Saved entries:
┏━━
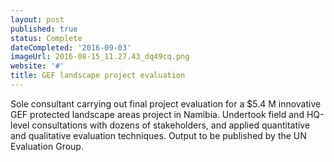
 ```yaml
---
layout: post
published: true
status: Complete
dateCompleted: '2016-09-03'
imageUrl: 2016-08-15_11.27.43_dq49cq.png
website: '#'
title: GEF landscape project evaluation
---
```


Sole consultant carrying out final project evaluation for a $5.4 M
innovative GEF protected landscape areas project in Namibia. Undertook
field and HQ-level consultations with dozens of stakeholders, and
applied quantitative and qualitative evaluation techniques. Output to be
published by the UN Evaluation Group.
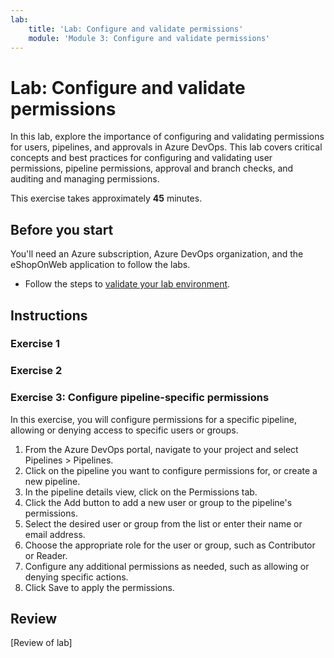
 ```yaml
---
lab:
    title: 'Lab: Configure and validate permissions'
    module: 'Module 3: Configure and validate permissions'
---
```


# Lab: Configure and validate permissions

In this lab, explore the importance of configuring and validating permissions for users, pipelines, and approvals in Azure DevOps. This lab covers critical concepts and best practices for configuring and validating user permissions, pipeline permissions, approval and branch checks, and auditing and managing permissions.

This exercise takes approximately **45** minutes.

## Before you start

You'll need an Azure subscription, Azure DevOps organization, and the eShopOnWeb application to follow the labs.

- Follow the steps to [validate your lab environment](APL2001_M00_Validate_Lab_Environment.md).

## Instructions

### Exercise 1

### Exercise 2

### Exercise 3: Configure pipeline-specific permissions

In this exercise, you will configure permissions for a specific pipeline, allowing or denying access to specific users or groups.

1. From the Azure DevOps portal, navigate to your project and select Pipelines > Pipelines.
2. Click on the pipeline you want to configure permissions for, or create a new pipeline.
3. In the pipeline details view, click on the Permissions tab.
4. Click the Add button to add a new user or group to the pipeline's permissions.
5. Select the desired user or group from the list or enter their name or email address.
6. Choose the appropriate role for the user or group, such as Contributor or Reader.
7. Configure any additional permissions as needed, such as allowing or denying specific actions.
8. Click Save to apply the permissions.

## Review

[Review of lab]
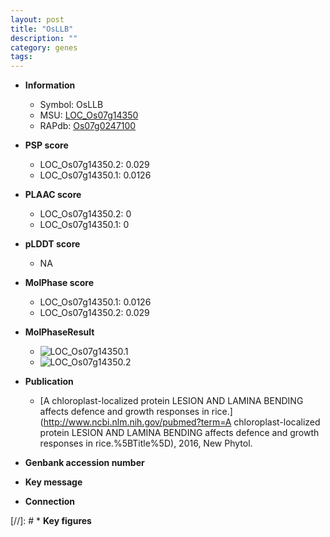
 ```yaml
---
layout: post
title: "OsLLB"
description: ""
category: genes
tags: 
---
```


* **Information**  
    + Symbol: OsLLB  
    + MSU: [LOC_Os07g14350](http://rice.plantbiology.msu.edu/cgi-bin/ORF_infopage.cgi?orf=LOC_Os07g14350)  
    + RAPdb: [Os07g0247100](http://rapdb.dna.affrc.go.jp/viewer/gbrowse_details/irgsp1?name=Os07g0247100)  

* **PSP score**  
    + LOC_Os07g14350.2: 0.029 
    + LOC_Os07g14350.1: 0.0126 

* **PLAAC score**  
    + LOC_Os07g14350.2: 0 
    + LOC_Os07g14350.1: 0 

* **pLDDT score**
    + NA


* **MolPhase score**
    + LOC_Os07g14350.1: 0.0126
    + LOC_Os07g14350.2: 0.029

* **MolPhaseResult**
    + ![LOC_Os07g14350.1](https://ricepsp.github.io/pictures/LOC_Os07g/LOC_Os07g14350.1.png)
    + ![LOC_Os07g14350.2](https://ricepsp.github.io/pictures/LOC_Os07g/LOC_Os07g14350.2.png)

* **Publication**  
    + [A chloroplast-localized protein LESION AND LAMINA BENDING affects defence and growth responses in rice.](http://www.ncbi.nlm.nih.gov/pubmed?term=A chloroplast-localized protein LESION AND LAMINA BENDING affects defence and growth responses in rice.%5BTitle%5D), 2016, New Phytol.

* **Genbank accession number**  

* **Key message**  

* **Connection**  

[//]: # * **Key figures**  


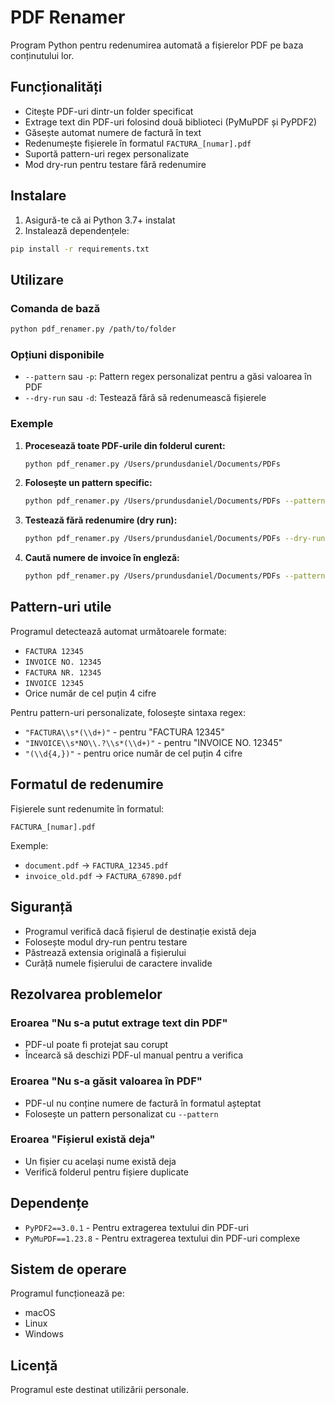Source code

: # PDF Renamer

Program Python pentru redenumirea automată a fișierelor PDF pe baza conținutului lor.

## Funcționalități

- Citește PDF-uri dintr-un folder specificat
- Extrage text din PDF-uri folosind două biblioteci (PyMuPDF și PyPDF2)
- Găsește automat numere de factură în text
- Redenumește fișierele în formatul `FACTURA_[numar].pdf`
- Suportă pattern-uri regex personalizate
- Mod dry-run pentru testare fără redenumire

## Instalare

1. Asigură-te că ai Python 3.7+ instalat
2. Instalează dependențele:

```bash
pip install -r requirements.txt
```

## Utilizare

### Comanda de bază

```bash
python pdf_renamer.py /path/to/folder
```

### Opțiuni disponibile

- `--pattern` sau `-p`: Pattern regex personalizat pentru a găsi valoarea în PDF
- `--dry-run` sau `-d`: Testează fără să redenumească fișierele

### Exemple

1. **Procesează toate PDF-urile din folderul curent:**
   ```bash
   python pdf_renamer.py /Users/prundusdaniel/Documents/PDFs
   ```

2. **Folosește un pattern specific:**
   ```bash
   python pdf_renamer.py /Users/prundusdaniel/Documents/PDFs --pattern "FACTURA\\s*(\\d+)"
   ```

3. **Testează fără redenumire (dry run):**
   ```bash
   python pdf_renamer.py /Users/prundusdaniel/Documents/PDFs --dry-run
   ```

4. **Caută numere de invoice în engleză:**
   ```bash
   python pdf_renamer.py /Users/prundusdaniel/Documents/PDFs --pattern "INVOICE\\s*NO\\.?\\s*(\\d+)"
   ```

## Pattern-uri utile

Programul detectează automat următoarele formate:
- `FACTURA 12345`
- `INVOICE NO. 12345`
- `FACTURA NR. 12345`
- `INVOICE 12345`
- Orice număr de cel puțin 4 cifre

Pentru pattern-uri personalizate, folosește sintaxa regex:
- `"FACTURA\\s*(\\d+)"` - pentru "FACTURA 12345"
- `"INVOICE\\s*NO\\.?\\s*(\\d+)"` - pentru "INVOICE NO. 12345"
- `"(\\d{4,})"` - pentru orice număr de cel puțin 4 cifre

## Formatul de redenumire

Fișierele sunt redenumite în formatul:
```
FACTURA_[numar].pdf
```

Exemple:
- `document.pdf` → `FACTURA_12345.pdf`
- `invoice_old.pdf` → `FACTURA_67890.pdf`

## Siguranță

- Programul verifică dacă fișierul de destinație există deja
- Folosește modul dry-run pentru testare
- Păstrează extensia originală a fișierului
- Curăță numele fișierului de caractere invalide

## Rezolvarea problemelor

### Eroarea "Nu s-a putut extrage text din PDF"
- PDF-ul poate fi protejat sau corupt
- Încearcă să deschizi PDF-ul manual pentru a verifica

### Eroarea "Nu s-a găsit valoarea în PDF"
- PDF-ul nu conține numere de factură în formatul așteptat
- Folosește un pattern personalizat cu `--pattern`

### Eroarea "Fișierul există deja"
- Un fișier cu același nume există deja
- Verifică folderul pentru fișiere duplicate

## Dependențe

- `PyPDF2==3.0.1` - Pentru extragerea textului din PDF-uri
- `PyMuPDF==1.23.8` - Pentru extragerea textului din PDF-uri complexe

## Sistem de operare

Programul funcționează pe:
- macOS
- Linux
- Windows

## Licență

Programul este destinat utilizării personale.
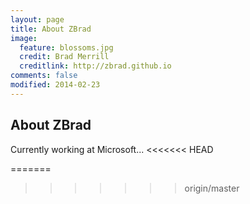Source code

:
 ```yaml
---
layout: page
title: About ZBrad
image:
  feature: blossoms.jpg
  credit: Brad Merrill
  creditlink: http://zbrad.github.io
comments: false
modified: 2014-02-23
---
```


## About ZBrad

Currently working at Microsoft...
<<<<<<< HEAD

=======
>>>>>>> origin/master
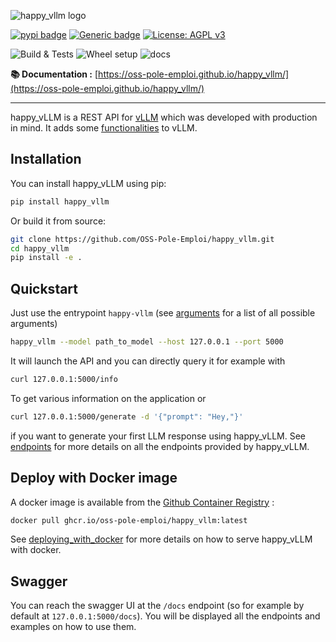 ![happy_vllm logo](https://raw.githubusercontent.com/OSS-Pole-Emploi/happy_vllm/main/docs/source/assets/logo/logo_happy_vllm.svg)

[![pypi badge](https://img.shields.io/pypi/v/happy_vllm.svg)](https://pypi.python.org/pypi/happy_vllm)
[![Generic badge](https://img.shields.io/badge/python-3.10|3.11-blue.svg)](https://shields.io/)
[![License: AGPL v3](https://img.shields.io/badge/License-AGPL%20v3-blue.svg)](https://www.gnu.org/licenses/agpl-3.0)

![Build & Tests](https://github.com/OSS-Pole-Emploi/happy_vllm/actions/workflows/build_and_tests.yaml/badge.svg)
![Wheel setup](https://github.com/OSS-Pole-Emploi/happy_vllm/actions/workflows/wheel.yaml/badge.svg)
![docs](https://github.com/OSS-Pole-Emploi/happy_vllm/actions/workflows/docs.yaml/badge.svg)


**📚 Documentation :** [https://oss-pole-emploi.github.io/happy_vllm/](https://oss-pole-emploi.github.io/happy_vllm/) <!-- omit in toc -->

---

happy_vLLM is a REST API for [vLLM](https://github.com/vllm-project/vllm) which was developed with production in mind. It adds some [functionalities](https://oss-pole-emploi.github.io/happy_vllm/pros/) to vLLM.

## Installation

You can install happy_vLLM using pip:

```bash
pip install happy_vllm
```

Or build it from source:

```bash
git clone https://github.com/OSS-Pole-Emploi/happy_vllm.git
cd happy_vllm
pip install -e .
```

## Quickstart

Just use the entrypoint `happy-vllm` (see [arguments](https://oss-pole-emploi.github.io/happy_vllm/arguments/) for a list of all possible arguments)

```bash
happy_vllm --model path_to_model --host 127.0.0.1 --port 5000
```

It will launch the API and you can directly query it for example with 

```bash
curl 127.0.0.1:5000/info
```

To get various information on the application or 

```bash
curl 127.0.0.1:5000/generate -d '{"prompt": "Hey,"}'
```

if you want to generate your first LLM response using happy_vLLM. See [endpoints](https://oss-pole-emploi.github.io/happy_vllm/endpoints/endpoints) for more details on all the endpoints provided by happy_vLLM. 

## Deploy with Docker image

A docker image is available from the [Github Container Registry](https://github.com/OSS-Pole-Emploi/happy_vllm/pkgs/container/happy_vllm) :  

```bash
docker pull ghcr.io/oss-pole-emploi/happy_vllm:latest
```
See [deploying_with_docker](https://oss-pole-emploi.github.io/happy_vllm/deploying_with_docker) for more details on how to serve happy_vLLM with docker. 

## Swagger

You can reach the swagger UI at the `/docs` endpoint (so for example by default at `127.0.0.1:5000/docs`). You will be displayed all the endpoints and examples on how to use them.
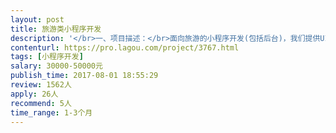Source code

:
 ```yaml
---                
layout: post       
title: 旅游类小程序开发           
description: '</br>一、项目描述：</br>面向旅游的小程序开发(包括后台)，我们提供UI</br></br>二、主要功能点：</br>小程序：用户发布旅游活动和需求，活动参与，接单需求</br>后台：用户管理、活动管理、账户管理、需求管理、评价管理、投诉管理</br></br>三、可参考产品：</br>暂无</br></br>四、人员要求：</br>1、有丰富的开发经验，精通Java及其主流框架技术；</br>2、熟练使用jQuery、Javascript、Maven等技术；</br>3、精通MySQL等关系型数据库；</br>4、优秀的文档编写能力；</br>5、可以仅是小程序开发者，或者web全栈开发工程师</br>'     
contenturl: https://pro.lagou.com/project/3767.html      
tags: [小程序开发]            
salary: 30000-50000元          
publish_time: 2017-08-01 18:55:29         
review: 1562人                   
apply: 26人                   
recommend: 5人                   
time_range: 1-3个月              
---                 
```

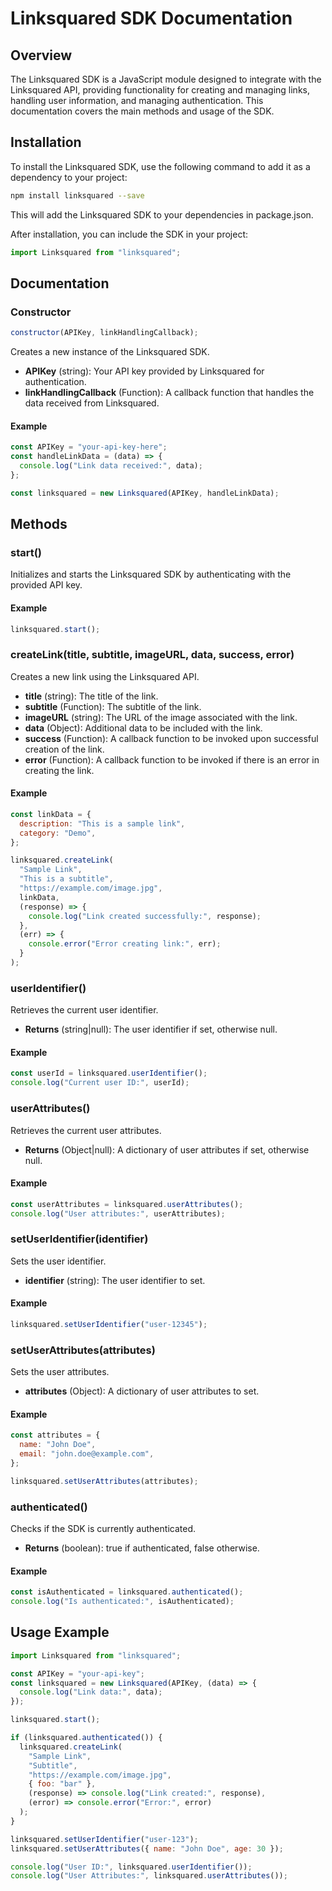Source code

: # Linksquared SDK Documentation

## Overview

The Linksquared SDK is a JavaScript module designed to integrate with the Linksquared API, providing functionality for creating and managing links, handling user information, and managing authentication. This documentation covers the main methods and usage of the SDK.

## Installation

To install the Linksquared SDK, use the following command to add it as a dependency to your project:

```bash
npm install linksquared --save
```

This will add the Linksquared SDK to your dependencies in package.json.

After installation, you can include the SDK in your project:

```javascript
import Linksquared from "linksquared";
```

## Documentation

### Constructor

```javascript
constructor(APIKey, linkHandlingCallback);
```

Creates a new instance of the Linksquared SDK.

- **APIKey** (string): Your API key provided by Linksquared for authentication.
- **linkHandlingCallback** (Function): A callback function that handles the data received from Linksquared.

#### Example

```javascript
const APIKey = "your-api-key-here";
const handleLinkData = (data) => {
  console.log("Link data received:", data);
};

const linksquared = new Linksquared(APIKey, handleLinkData);
```

## Methods

### start()

Initializes and starts the Linksquared SDK by authenticating with the provided API key.

#### Example

```javascript
linksquared.start();
```

### createLink(title, subtitle, imageURL, data, success, error)

Creates a new link using the Linksquared API.

- **title** (string): The title of the link.
- **subtitle** (Function): The subtitle of the link.
- **imageURL** (string): The URL of the image associated with the link.
- **data** (Object): Additional data to be included with the link.
- **success** (Function): A callback function to be invoked upon successful creation of the link.
- **error** (Function): A callback function to be invoked if there is an error in creating the link.

#### Example

```javascript
const linkData = {
  description: "This is a sample link",
  category: "Demo",
};

linksquared.createLink(
  "Sample Link",
  "This is a subtitle",
  "https://example.com/image.jpg",
  linkData,
  (response) => {
    console.log("Link created successfully:", response);
  },
  (err) => {
    console.error("Error creating link:", err);
  }
);
```

### userIdentifier()

Retrieves the current user identifier.

- **Returns** (string|null): The user identifier if set, otherwise null.

#### Example

```javascript
const userId = linksquared.userIdentifier();
console.log("Current user ID:", userId);
```

### userAttributes()

Retrieves the current user attributes.

- **Returns** (Object|null): A dictionary of user attributes if set, otherwise null.

#### Example

```javascript
const userAttributes = linksquared.userAttributes();
console.log("User attributes:", userAttributes);
```

### setUserIdentifier(identifier)

Sets the user identifier.

- **identifier** (string): The user identifier to set.

#### Example

```javascript
linksquared.setUserIdentifier("user-12345");
```

### setUserAttributes(attributes)

Sets the user attributes.

- **attributes** (Object): A dictionary of user attributes to set.

#### Example

```javascript
const attributes = {
  name: "John Doe",
  email: "john.doe@example.com",
};

linksquared.setUserAttributes(attributes);
```

### authenticated()

Checks if the SDK is currently authenticated.

- **Returns** (boolean): true if authenticated, false otherwise.

#### Example

```javascript
const isAuthenticated = linksquared.authenticated();
console.log("Is authenticated:", isAuthenticated);
```

## Usage Example

```javascript
import Linksquared from "linksquared";

const APIKey = "your-api-key";
const linksquared = new Linksquared(APIKey, (data) => {
  console.log("Link data:", data);
});

linksquared.start();

if (linksquared.authenticated()) {
  linksquared.createLink(
    "Sample Link",
    "Subtitle",
    "https://example.com/image.jpg",
    { foo: "bar" },
    (response) => console.log("Link created:", response),
    (error) => console.error("Error:", error)
  );
}

linksquared.setUserIdentifier("user-123");
linksquared.setUserAttributes({ name: "John Doe", age: 30 });

console.log("User ID:", linksquared.userIdentifier());
console.log("User Attributes:", linksquared.userAttributes());
```
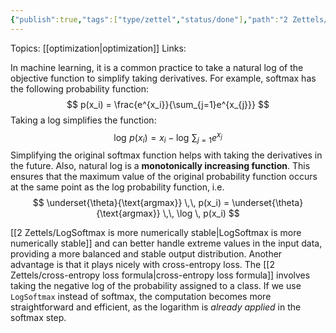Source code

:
 ```yaml
---
{"publish":true,"tags":["type/zettel","status/done"],"path":"2 Zettels/why use log softmax over softmax.md","permalink":"/2-zettels/why-use-log-softmax-over-softmax/","PassFrontmatter":true}
---
```



Topics: [[optimization\|optimization]]
Links:

In machine learning, it is a common practice to take a natural log of the objective function to simplify taking derivatives. For example, softmax has the following probability function:
$$
p(x_i) = \frac{e^{x_i}}{\sum_{j=1}e^{x_{j}}}
$$
Taking a log simplifies the function:
$$
\log \, p(x_i) = x_i - \log \, {\sum_{j=1}e^{x_{j}}}
$$
Simplifying the original softmax function helps with taking the derivatives in the future. Also, natural log is a **monotonically increasing function**. This ensures that the maximum value of the original probability function occurs at the same point as the log probability function, i.e.
$$
\underset{\theta}{\text{argmax}} \,\, p(x_i) = \underset{\theta}{\text{argmax}} \,\, \log \, p(x_i)
$$

[[2 Zettels/LogSoftmax is more numerically stable\|LogSoftmax is more numerically stable]] and can better handle extreme values in the input data, providing a more balanced and stable output distribution. Another advantage is that it plays nicely with cross-entropy loss. The [[2 Zettels/cross-entropy loss formula\|cross-entropy loss formula]] involves taking the negative log of the probability assigned to a class. If we use `LogSoftmax` instead of softmax, the computation becomes more straightforward and efficient, as the logarithm is *already applied* in the softmax step.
┗━━
There is a line with "3. In the pipeline" and a line with "5. Select the" above. Copy exactly those two lines and all lines between them, with nothing else.

3. In the pipeline details view, click on the Permissions tab.
4. Click the Add button to add a new user or group to the pipeline's permissions.
5. Select the desired user or group from the list or enter their name or email address.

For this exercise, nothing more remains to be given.